Super pour Meta : avec la permission des utilisateurs de leur laisser leurs amis de coté (littéralement) pour consommer plus de contenu, plus frais, plus souvent, la plateforme va pouvoir vendre plus de pub.

Super pour nous : laissons le media social à Meta, nous choisissons d’oeuvrer pour un réseau social.

Et donc, vers quel autre modèle d’affaire pourrions nous nous tourner ?

Nous savons déjà que n’étant pas un média, nous allons avoir une plus petite audience. Tout le monde est susceptible de vouloir s’informer, mais seuls celles et ceux qui ont des projets, des aspirations, ou a minima une envie de s’impliquer dans le projet de quelqu’un d’autre, seront intéressés par un réseau d’entraide. Même les esprits les plus idéalistes de la théorie Y, qui croient que nos avons tous une motivation intrinsèque et des causes pour lesquelles nos souhaitons nos engager, admettront que les conditions ne sont pas toujours réunies à tout moment pour que l’on s’engage effectivement.

On ne vise pas le milliard d’utilisateurs, et on se consolera en pensant à une fameuse citation de Margaret Mead.

Ceci dit, d’un point de vue économique, l’implication est évidente : avec moins d’utilisateurs, il faut pouvoir extraire plus de valeur par utilisateur, et donc en créer encore plus afin qu’il accepte de jouer le jeu.

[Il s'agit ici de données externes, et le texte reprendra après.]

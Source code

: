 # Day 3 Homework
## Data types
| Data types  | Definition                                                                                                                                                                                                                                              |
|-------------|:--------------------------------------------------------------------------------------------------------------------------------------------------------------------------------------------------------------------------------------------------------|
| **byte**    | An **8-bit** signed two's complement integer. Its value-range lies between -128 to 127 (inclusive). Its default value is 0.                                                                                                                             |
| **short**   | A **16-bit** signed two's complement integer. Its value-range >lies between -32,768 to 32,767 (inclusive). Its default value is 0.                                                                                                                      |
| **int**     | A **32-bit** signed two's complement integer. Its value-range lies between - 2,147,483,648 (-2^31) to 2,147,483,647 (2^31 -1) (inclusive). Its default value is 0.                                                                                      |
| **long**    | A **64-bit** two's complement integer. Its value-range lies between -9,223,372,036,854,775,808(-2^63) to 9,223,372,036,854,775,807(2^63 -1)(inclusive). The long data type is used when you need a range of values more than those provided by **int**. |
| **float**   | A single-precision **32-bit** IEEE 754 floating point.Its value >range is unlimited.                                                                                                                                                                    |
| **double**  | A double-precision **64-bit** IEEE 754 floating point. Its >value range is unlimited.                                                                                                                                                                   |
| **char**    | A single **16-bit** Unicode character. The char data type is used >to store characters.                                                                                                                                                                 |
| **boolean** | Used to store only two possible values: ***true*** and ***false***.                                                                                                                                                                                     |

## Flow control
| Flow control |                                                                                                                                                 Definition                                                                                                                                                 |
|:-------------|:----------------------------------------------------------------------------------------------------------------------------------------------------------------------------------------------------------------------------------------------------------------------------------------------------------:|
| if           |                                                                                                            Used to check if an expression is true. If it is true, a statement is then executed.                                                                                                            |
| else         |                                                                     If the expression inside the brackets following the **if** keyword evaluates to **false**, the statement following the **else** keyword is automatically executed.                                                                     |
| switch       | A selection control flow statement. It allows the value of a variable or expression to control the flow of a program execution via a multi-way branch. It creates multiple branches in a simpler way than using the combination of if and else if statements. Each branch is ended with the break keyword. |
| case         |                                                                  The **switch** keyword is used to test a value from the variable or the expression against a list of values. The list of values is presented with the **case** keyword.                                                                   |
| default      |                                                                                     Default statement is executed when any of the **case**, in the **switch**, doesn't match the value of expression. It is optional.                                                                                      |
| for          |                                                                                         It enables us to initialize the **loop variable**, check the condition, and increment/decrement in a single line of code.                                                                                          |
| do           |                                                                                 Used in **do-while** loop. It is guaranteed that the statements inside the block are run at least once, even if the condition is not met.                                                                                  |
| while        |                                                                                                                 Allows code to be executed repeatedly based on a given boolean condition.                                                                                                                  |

Sur cet aspect, on est a priori plutôt bien parti, si la plateforme m’aide à avancer sur mes défis c’est certainement quelquechose qui a plus de valeur que m’annoncer les malheurs du monde.

Sauf que c’est sticky, les mauvaises nouvelles. Et il y en a plein.

Je n’ai pas des nouveaux problèmes à résoudre tous les jours, ou toutes les heures. Or, si la densité des interactions tombe en dessous d’un seuil minimum, je vais oublier la plateforme, et passer à autre chose.

Je propose une solution assez radicale pour répondre à ce défi : mixer sujets pro et perso. Une seule plateforme, une seule identité. Il n’a échappé à personne que le mur était en train de s’effondrer, alors prenons les devants ! Bien sûr il faudra une certaine étanchéité quand même sur les projets, à l’image du concept des sphères dans Whaller, que j’aime bien.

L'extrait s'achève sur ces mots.